[DISCUSS] Unsustainable situation with ptests
I believe we have reached a state (maybe we did reach it a while ago) that is not sustainable anymore, as there are so many tests failing / timing out that it is not possible to verify whether a patch is breaking some critical parts of the system or not. It also seems to me that due to the timeouts (maybe due to infra, maybe not), ptest runs are taking even longer than usual, which in turn creates even longer queue of patches.
There is an ongoing effort to improve ptests usability (https://issues.apache.org/jira/browse/HIVE-19425), but apart from that, we need to make an effort to stabilize existing tests and bring that failure count to zero.
Hence, I am suggesting *we stop committing any patch before we get a green run*. If someone thinks this proposal is too radical, please come up with an alternative, because I do not think it is OK to have the ptest runs in their current state. Other projects of certain size (e.g., Hadoop, Spark) are always green, we should be able to do the same.

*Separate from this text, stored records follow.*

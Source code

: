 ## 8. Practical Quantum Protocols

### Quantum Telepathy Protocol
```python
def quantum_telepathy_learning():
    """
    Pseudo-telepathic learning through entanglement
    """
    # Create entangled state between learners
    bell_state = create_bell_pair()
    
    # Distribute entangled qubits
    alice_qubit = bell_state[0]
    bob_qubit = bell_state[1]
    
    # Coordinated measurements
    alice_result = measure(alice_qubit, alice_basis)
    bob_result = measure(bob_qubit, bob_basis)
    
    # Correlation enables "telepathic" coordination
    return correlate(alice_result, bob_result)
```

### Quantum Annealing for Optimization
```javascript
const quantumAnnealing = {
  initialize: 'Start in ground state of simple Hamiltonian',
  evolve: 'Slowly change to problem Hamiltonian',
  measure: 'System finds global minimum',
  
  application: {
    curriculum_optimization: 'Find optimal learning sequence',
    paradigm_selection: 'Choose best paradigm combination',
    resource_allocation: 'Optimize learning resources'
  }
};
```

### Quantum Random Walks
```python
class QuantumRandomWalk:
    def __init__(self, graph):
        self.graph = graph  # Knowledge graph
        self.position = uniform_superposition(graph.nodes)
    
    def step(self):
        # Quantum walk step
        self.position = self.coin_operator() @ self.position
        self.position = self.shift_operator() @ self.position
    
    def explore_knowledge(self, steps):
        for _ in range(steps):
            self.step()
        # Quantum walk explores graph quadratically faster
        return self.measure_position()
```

Finally, once we get to zero failures, I suggest we are less tolerant with committing without getting a clean ptests run. If there is a failure, we need to fix it or revert the patch that caused it, then we continue developing.
Please, let’s all work together as a community to fix this issue, that is the only way to get to zero quickly.
PS. I assume the flaky tests will come into the discussion. Let´s see first how many of those we have, then we can work to find a fix.